A propósito dos rumores de que o prof. Anísio Teixeira seria exonerado do cargo de diretor do Instituto Nacional de Estudos Pedagógicos, em conseqüência do Manifesto dos Bispos gaúchos, nossa reportagem ouviu aquele educador, que, admirado com nossa pergunta, disse, apenas: - "Eu nada sei sôbre isso".

ACUSAÇÕES INFUNDADAS

Falando à reportagem do Correio sôbre as acusações existentes no manifesto, o prof. Anísio Teixeira citou trechos do livro "A Educação e a crise brasileira", onde diz: "Jamais deixei de reconhecer, apesar da extrema severidade com que julgo os nossos padrões escolares, o que há de esplêndido vigor nesa nossa expansão educacional recente e em curso. O interêsse e a comovente paixão com que Municípios, Estados e particulares estão a construir prédios, improvisar professôres e fundar escolas de tôdo gênero, são, sem dúvida, dignos de amparo e estímulo, a par de diligentes esforços de orientação, sem partipris, sem imposições oferecida e livre, compreensivamente aceita, a bem do melhor e do mais promissor em progressividade.

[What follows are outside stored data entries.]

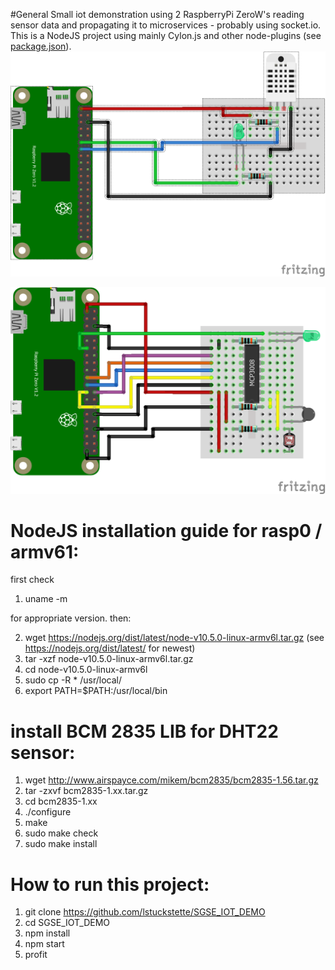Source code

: #General
Small iot demonstration using 2 RaspberryPi ZeroW's reading sensor data
and propagating it to microservices - probably using socket.io.
This is a NodeJS project using mainly Cylon.js and other node-plugins (see [package.json](package.json)).
![rasp-01](fritzing/rasp-01.png)

![rasp-02](fritzing/rasp-02.png)

# NodeJS installation guide for rasp0 / armv61:
first check
1. uname -m

for appropriate version. then:

2. wget https://nodejs.org/dist/latest/node-v10.5.0-linux-armv6l.tar.gz (see https://nodejs.org/dist/latest/ for newest)
3. tar -xzf node-v10.5.0-linux-armv6l.tar.gz
4. cd node-v10.5.0-linux-armv6l
5. sudo cp -R * /usr/local/
6. export PATH=$PATH:/usr/local/bin

# install BCM 2835 LIB for DHT22 sensor:
1. wget http://www.airspayce.com/mikem/bcm2835/bcm2835-1.56.tar.gz
2. tar -zxvf bcm2835-1.xx.tar.gz
3. cd bcm2835-1.xx
4. ./configure
5. make
6. sudo make check
7. sudo make install


# How to run this project:
1. git clone https://github.com/lstuckstette/SGSE_IOT_DEMO
2. cd SGSE_IOT_DEMO
3. npm install
4. npm start
5. profit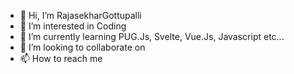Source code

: - 👋 Hi, I’m RajasekharGottupalli
- 👀 I’m interested in Coding
- 🌱 I’m currently learning PUG.Js, Svelte, Vue.Js, Javascript etc...
- 💞️ I’m looking to collaborate on 
- 📫 How to reach me

<!---
RajasekharGottupalli/RajasekharGottupalli is a ✨ special ✨ repository because its `README.md` (this file) appears on your GitHub profile.
You can click the Preview link to take a look at your changes.
--->
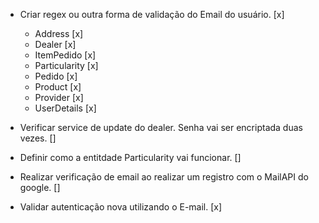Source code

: - Criar regex ou outra forma de validação do Email do usuário. [x]  
  - Address [x]
  - Dealer [x]
  - ItemPedido [x]
  - Particularity [x]
  - Pedido [x]
  - Product [x]
  - Provider [x]
  - UserDetails  [x]

- Verificar service de update do dealer. Senha vai ser encriptada duas vezes. []
- Definir como a entitdade Particularity vai funcionar. []
- Realizar verificação de email ao realizar um registro com o MailAPI do google. []
- Validar autenticação nova utilizando o E-mail. [x]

Possamos nós descobrir os modos e meios de coordenar tôdas essas energias e canalizá-las para um grande e patriótico, planejado e vigoroso".

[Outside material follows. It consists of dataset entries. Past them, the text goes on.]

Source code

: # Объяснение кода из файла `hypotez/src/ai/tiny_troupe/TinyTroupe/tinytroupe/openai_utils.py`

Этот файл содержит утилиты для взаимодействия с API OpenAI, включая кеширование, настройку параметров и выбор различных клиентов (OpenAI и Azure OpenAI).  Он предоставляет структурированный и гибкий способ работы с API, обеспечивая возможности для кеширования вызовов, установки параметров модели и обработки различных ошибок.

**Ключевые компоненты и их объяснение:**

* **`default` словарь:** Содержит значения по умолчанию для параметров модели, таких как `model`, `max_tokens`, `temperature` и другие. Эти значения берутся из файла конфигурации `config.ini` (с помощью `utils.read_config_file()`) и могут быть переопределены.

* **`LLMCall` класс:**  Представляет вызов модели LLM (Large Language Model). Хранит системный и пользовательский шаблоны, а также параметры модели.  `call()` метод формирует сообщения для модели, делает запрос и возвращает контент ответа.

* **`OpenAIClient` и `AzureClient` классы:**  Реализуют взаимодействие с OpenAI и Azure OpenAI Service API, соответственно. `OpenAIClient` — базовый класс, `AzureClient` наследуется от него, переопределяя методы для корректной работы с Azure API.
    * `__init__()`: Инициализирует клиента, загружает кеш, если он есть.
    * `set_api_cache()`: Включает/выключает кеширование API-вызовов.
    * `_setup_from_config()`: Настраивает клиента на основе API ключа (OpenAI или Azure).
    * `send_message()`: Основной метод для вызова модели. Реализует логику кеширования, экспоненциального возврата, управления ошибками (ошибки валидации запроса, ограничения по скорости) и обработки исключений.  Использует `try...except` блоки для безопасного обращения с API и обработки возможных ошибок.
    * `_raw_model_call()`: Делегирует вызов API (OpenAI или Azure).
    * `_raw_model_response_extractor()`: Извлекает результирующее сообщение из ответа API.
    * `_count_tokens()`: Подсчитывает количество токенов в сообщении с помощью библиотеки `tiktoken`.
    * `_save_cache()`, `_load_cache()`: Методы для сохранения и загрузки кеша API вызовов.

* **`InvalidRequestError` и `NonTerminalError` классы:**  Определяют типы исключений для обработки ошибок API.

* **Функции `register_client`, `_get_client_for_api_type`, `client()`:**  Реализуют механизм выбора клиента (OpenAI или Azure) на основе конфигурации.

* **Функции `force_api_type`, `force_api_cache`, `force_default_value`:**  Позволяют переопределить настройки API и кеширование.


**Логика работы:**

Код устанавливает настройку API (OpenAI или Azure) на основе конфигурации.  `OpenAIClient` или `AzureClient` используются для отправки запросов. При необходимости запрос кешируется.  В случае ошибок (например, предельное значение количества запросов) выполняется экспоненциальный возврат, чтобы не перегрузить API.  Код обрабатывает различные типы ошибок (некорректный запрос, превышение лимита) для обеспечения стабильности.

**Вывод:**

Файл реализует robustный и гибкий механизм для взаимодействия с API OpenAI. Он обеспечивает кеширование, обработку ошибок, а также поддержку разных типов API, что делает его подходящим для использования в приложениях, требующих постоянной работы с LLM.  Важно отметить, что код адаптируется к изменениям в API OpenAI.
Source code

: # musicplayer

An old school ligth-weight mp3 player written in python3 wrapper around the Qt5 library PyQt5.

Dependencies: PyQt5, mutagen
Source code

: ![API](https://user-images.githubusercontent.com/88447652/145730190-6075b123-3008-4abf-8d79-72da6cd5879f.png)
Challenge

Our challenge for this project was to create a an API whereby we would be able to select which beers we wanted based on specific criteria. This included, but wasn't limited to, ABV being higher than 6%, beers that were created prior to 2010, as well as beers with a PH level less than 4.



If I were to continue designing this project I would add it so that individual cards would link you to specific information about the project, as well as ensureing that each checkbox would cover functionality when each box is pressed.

PARECER DA LEI DE DIRETRIZES E BASES

Ainda para mostrar que as acusações feitas no Manifesto dos Bispos não têm fundamento, mostrou-nos o prof. Anísio, seu parecer sôbre a Lei de Diretrizes e Bases, quando foi, juntamente com os dois outros educadores, solicitado a colaborar na reconstituição daquele projeto.

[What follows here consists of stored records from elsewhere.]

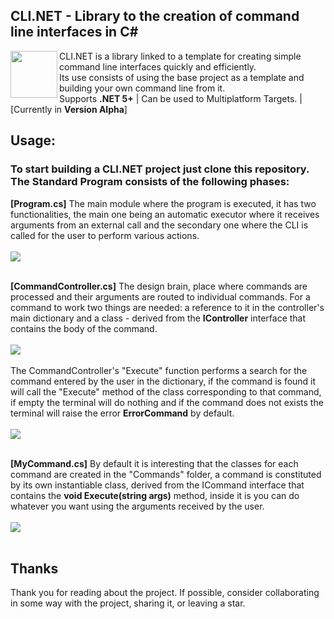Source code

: 
## CLI.NET - Library to the creation of command line interfaces in C#

<img align="left" width="75" src="https://upload.wikimedia.org/wikipedia/commons/thumb/d/da/Gnome-utilities-terminal.svg/1024px-Gnome-utilities-terminal.svg.png">

CLI.NET is a library linked to a template for creating simple command line interfaces quickly and efficiently. <br>
Its use consists of using the base project as a template and building your own command line from it. <br>
Supports **.NET 5+** | Can be used to Multiplatform Targets. | [Currently in **Version Alpha**]

## Usage:
### To start building a CLI.NET project just clone this repository. The Standard Program consists of the following phases: <br>

**[Program.cs]** The main module where the program is executed, it has two functionalities, the main one being an automatic 
executor where it receives arguments from an external call and the secondary one where the CLI is called for the user to perform various actions.
<br><br>
<img src="https://i.imgur.com/vznSFd6.png">
<br><br>

**[CommandController.cs]** The design brain, place where commands are processed and their arguments are routed to individual commands. 
For a command to work two things are needed: a reference to it in the controller's main dictionary and a class - derived from the **IController**
interface that contains the body of the command.
<br><br>
<img src="https://i.imgur.com/n6LztLB.png">
<br><br>
The CommandController's "Execute" function performs a search for the command entered by the user in the dictionary, if the command is found it will call 
the "Execute" method of the class corresponding to that command, if empty the terminal will do nothing and if the command does not exists the terminal will 
raise the error **ErrorCommand** by default.
<br><br>
<img src="https://i.imgur.com/pgMqDdJ.png">
<br><br>

**[MyCommand.cs]** By default it is interesting that the classes for each command are created in the "Commands" folder, a command is constituted by its 
own instantiable class, derived from the ICommand interface that contains the **void Execute(string args)** method, inside it is you can do whatever you 
want using the arguments received by the user.
<br><br>
<img src="https://i.imgur.com/NUaZUjj.png">
<br><br>

## Thanks
Thank you for reading about the project. If possible, consider collaborating in some way with the project, sharing it, or leaving a star.
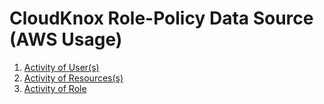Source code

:# CloudKnox Role-Policy Data Source (AWS Usage)

1. [Activity of User(s)](./data_source_role_policy_aws_activity_users.md)
2. [Activity of Resources(s)](./data_source_role_policy_aws_activity_resources.md)
3. [Activity of Role](./data_source_role_policy_aws_activity_role.md)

É o seguinte: - "As grandes linhas desta lei assim se poderiam resumir: Unidade da educação brasileira - Tôda a educação brasileira, em todos os seus níveis e ramos, terá diretrizes e bases comuns, constituindo um sistema contínuo, diversificado e uno, a ser executado por particulares e pelos podêres públicos, sob a administração dos Estados e a supervisão discreta, mas eficaz, do govêrno federal. Não só a iniciativa particular, como a de tôdas as três ordens de govêrno, serão mobilizadas para o grande esfôrço comum, em um regime de livre participação e de responsabilidade, sem imposição de modêlos rígidos e uniformes, mas em sadia emulação, em que ao lado do bom se erga o melhor e um outro mutuamente se fertilizem, para o progresso e a vitalidade contínua do ensino".